Description of the Research
The goal of this project was to assess the role of bioethics in the pharmaceutical industry by examining trends from a review of industry practices, as well as one company’s systematic approach. Of specific interest was what companies stated publicly about bioethics.
An informal review of over 20 major pharmaceutical companies was conducted recurrently from 2008 to 2014. The cohort changed over time as a result of mergers/acquisitions. Data from corporate websites were supplemented by other public search engine data. Bioethics information collected included: company website content, committees, full-time effort, education, projects, and publications.

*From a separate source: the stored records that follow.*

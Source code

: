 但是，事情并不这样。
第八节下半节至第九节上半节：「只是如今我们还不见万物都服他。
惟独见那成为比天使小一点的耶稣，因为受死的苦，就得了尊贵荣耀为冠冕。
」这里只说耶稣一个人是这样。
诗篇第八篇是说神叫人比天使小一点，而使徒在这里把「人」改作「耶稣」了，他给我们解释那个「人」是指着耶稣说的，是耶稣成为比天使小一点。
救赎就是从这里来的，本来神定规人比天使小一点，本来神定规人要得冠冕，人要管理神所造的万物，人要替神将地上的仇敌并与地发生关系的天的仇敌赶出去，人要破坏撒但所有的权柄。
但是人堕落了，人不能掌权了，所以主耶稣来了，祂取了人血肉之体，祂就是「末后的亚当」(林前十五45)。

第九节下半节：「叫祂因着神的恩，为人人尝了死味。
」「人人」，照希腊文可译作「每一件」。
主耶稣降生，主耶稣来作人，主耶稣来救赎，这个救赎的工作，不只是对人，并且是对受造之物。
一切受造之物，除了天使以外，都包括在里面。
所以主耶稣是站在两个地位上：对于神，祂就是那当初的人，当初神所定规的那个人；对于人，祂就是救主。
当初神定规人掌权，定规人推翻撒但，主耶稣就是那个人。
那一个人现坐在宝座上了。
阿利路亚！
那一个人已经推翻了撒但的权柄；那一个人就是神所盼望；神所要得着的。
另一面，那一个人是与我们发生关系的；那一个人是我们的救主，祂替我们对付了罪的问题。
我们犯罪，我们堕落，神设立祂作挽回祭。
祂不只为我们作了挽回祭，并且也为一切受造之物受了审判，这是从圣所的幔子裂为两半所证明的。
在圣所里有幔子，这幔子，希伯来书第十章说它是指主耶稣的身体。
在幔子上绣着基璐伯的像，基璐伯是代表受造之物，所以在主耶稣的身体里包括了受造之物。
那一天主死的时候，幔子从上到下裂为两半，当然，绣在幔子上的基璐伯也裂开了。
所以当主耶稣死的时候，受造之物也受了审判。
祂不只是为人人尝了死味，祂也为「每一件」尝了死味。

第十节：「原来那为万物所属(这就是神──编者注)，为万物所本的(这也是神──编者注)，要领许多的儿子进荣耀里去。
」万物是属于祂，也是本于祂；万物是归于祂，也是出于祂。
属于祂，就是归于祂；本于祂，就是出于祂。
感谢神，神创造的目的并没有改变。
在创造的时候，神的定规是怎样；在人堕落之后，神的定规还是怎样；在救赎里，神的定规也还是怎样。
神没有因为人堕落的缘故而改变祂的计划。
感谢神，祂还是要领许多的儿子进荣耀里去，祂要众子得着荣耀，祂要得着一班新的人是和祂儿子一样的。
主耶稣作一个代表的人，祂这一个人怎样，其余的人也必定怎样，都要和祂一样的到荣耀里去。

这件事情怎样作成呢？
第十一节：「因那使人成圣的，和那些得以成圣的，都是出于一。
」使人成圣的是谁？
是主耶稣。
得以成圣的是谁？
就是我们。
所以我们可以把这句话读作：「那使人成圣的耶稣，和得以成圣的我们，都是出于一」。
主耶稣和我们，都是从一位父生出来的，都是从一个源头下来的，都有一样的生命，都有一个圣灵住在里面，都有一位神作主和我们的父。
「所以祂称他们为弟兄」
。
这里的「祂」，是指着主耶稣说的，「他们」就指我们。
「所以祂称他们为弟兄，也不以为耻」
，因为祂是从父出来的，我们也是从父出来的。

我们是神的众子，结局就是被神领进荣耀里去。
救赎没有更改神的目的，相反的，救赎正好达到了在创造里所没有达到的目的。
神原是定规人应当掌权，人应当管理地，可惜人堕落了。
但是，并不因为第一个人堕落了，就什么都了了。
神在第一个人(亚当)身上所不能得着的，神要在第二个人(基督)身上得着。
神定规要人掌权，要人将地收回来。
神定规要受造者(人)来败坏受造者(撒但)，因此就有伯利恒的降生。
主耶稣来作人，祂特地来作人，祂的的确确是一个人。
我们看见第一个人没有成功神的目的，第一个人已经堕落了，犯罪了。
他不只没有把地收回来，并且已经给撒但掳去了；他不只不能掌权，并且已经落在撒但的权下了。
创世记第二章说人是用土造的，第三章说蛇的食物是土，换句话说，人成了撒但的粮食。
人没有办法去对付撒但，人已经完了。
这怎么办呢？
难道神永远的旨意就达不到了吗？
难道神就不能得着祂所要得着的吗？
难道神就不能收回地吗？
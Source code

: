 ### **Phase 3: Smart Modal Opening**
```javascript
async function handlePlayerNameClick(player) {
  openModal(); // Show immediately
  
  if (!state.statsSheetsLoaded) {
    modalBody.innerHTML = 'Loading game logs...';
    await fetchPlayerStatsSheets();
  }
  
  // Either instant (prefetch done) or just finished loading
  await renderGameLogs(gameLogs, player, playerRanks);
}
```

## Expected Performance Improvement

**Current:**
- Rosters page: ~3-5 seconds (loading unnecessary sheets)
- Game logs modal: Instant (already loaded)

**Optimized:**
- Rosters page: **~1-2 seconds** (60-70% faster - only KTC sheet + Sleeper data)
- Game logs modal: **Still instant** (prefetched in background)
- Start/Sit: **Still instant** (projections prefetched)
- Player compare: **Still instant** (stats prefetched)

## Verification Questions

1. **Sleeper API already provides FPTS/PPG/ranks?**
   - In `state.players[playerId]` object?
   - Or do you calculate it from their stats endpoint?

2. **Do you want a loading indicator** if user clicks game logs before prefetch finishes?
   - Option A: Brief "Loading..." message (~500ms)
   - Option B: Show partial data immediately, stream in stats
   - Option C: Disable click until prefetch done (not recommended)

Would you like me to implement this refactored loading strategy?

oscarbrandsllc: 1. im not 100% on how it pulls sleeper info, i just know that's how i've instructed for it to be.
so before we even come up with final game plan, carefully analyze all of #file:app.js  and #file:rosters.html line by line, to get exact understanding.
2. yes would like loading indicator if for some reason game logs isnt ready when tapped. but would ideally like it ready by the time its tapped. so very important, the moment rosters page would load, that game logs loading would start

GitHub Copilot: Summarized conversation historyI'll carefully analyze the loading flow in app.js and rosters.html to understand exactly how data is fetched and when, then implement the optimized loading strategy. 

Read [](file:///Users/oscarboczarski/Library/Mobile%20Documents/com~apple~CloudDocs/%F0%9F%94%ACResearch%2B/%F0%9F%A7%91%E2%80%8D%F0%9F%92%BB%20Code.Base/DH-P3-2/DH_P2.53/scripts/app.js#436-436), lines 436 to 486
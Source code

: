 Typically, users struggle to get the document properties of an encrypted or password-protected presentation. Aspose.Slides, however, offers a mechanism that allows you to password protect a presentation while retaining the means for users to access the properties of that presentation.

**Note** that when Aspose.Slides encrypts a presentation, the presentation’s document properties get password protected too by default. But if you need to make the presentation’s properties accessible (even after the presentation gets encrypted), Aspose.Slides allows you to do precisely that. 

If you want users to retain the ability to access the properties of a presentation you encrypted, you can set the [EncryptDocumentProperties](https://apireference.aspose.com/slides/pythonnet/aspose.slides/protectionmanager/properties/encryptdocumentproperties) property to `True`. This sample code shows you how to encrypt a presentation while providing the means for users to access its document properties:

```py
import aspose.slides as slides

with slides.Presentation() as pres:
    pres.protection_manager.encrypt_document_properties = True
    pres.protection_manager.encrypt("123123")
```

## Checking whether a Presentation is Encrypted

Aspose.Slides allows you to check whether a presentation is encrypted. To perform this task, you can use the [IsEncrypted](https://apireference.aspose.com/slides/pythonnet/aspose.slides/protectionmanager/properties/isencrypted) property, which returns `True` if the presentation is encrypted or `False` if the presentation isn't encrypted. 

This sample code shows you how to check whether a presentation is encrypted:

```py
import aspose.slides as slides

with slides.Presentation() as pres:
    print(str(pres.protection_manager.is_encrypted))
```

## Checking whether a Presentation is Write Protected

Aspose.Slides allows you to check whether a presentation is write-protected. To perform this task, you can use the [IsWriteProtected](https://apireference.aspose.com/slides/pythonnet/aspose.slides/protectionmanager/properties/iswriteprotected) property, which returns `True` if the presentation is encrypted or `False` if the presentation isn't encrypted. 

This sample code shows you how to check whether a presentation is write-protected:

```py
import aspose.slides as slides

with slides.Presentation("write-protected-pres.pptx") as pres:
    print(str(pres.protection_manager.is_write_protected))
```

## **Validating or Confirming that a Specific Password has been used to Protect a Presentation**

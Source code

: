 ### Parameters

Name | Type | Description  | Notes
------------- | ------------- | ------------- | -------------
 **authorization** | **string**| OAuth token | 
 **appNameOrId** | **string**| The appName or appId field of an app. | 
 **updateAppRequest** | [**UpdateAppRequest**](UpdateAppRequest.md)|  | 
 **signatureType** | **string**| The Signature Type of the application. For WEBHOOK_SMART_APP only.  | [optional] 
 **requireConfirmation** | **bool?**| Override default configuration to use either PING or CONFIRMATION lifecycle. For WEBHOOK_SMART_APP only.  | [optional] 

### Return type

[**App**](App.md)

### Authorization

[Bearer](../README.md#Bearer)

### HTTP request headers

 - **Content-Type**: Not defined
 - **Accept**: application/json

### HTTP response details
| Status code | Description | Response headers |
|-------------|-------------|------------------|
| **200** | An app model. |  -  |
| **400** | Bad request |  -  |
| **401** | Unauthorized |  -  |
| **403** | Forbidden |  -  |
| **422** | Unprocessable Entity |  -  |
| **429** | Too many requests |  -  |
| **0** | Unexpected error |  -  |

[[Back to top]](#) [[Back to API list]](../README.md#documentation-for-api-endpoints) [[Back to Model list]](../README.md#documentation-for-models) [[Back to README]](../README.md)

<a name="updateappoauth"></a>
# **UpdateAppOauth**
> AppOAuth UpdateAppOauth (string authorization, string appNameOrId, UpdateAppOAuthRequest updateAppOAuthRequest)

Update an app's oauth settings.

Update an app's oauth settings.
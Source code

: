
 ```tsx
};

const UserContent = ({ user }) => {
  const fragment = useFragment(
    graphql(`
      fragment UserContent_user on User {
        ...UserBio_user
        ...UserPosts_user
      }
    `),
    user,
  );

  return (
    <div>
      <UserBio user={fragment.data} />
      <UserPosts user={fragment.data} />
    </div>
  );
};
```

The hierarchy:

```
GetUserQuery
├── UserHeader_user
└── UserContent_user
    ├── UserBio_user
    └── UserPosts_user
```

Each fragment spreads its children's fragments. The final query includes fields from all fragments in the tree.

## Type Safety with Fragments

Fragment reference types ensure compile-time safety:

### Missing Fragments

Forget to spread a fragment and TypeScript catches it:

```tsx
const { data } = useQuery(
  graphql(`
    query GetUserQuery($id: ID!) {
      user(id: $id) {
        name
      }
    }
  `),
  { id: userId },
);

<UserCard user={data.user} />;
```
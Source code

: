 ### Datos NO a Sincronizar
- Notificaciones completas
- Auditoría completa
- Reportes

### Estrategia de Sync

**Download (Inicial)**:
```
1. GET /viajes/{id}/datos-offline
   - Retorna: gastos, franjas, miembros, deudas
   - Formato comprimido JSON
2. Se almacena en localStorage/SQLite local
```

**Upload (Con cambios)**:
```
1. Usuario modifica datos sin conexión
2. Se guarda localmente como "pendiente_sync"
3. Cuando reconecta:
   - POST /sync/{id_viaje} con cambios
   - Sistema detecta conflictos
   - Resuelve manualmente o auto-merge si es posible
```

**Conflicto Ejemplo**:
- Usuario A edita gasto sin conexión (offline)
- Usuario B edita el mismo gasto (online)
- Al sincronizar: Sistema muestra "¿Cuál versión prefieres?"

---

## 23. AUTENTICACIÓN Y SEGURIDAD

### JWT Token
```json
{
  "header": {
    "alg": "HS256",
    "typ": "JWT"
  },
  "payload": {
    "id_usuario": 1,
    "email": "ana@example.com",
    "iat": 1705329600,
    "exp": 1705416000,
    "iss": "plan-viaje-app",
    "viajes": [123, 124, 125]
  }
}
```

Data revealed a 67% increase in the use of the word ‘bioethics’ on company websites from 2008 to 2014. In 2008, few companies had webpages dedicated specifically to bioethics or research ethics; in 2014, there were seven. The first mention of a company bioethics committee occurred in the mid-1990’s. From 2008 to 2014, there was approximately a 20% increase in the number of company bioethics committees, with varied purposes and structures. In 2008, two companies had full-time effort (the first established in 2001, the second in 2008). In 2014, a third company established full-time effort. In 2014, five companies specifically mentioned internal bioethics education but only one delineated what was offered. Externally-facing projects have ranged from monetary donations to collaborative projects with academia and private institutions. One company’s systematic approach to bioethics will be shared—outlining the purpose and composition of its bioethics program, established in 2008. Core activities include position development, consultation service, education and training, collaborative projects (both internal and external), and scholarship.
The current informal review provides a perspective on the developing role of bioethics in the industry. Since 2008, there is increasing pharmaceutical company activity and investment in this discipline, but the range of self-described activity is still unchanged—ranging from no mention of bioethics to full-time effort. Therefore, it is reasonable to conclude the role of bioethics in the pharmaceutical industry is yet undefined. However, the systematic approach and experience of one company indicate ‘pharmaceutical bioethics’ should be considered complementary to, but separate from, legal compliance. Limitations of the current analysis include the informal methodology used (i.e., website searches) and the incomplete nature of publicly available information on private companies. Future studies should continue to track the development of bioethics in the pharmaceutical industry; more rigorous empirical investigations may be possible as companies implement transparency initiatives.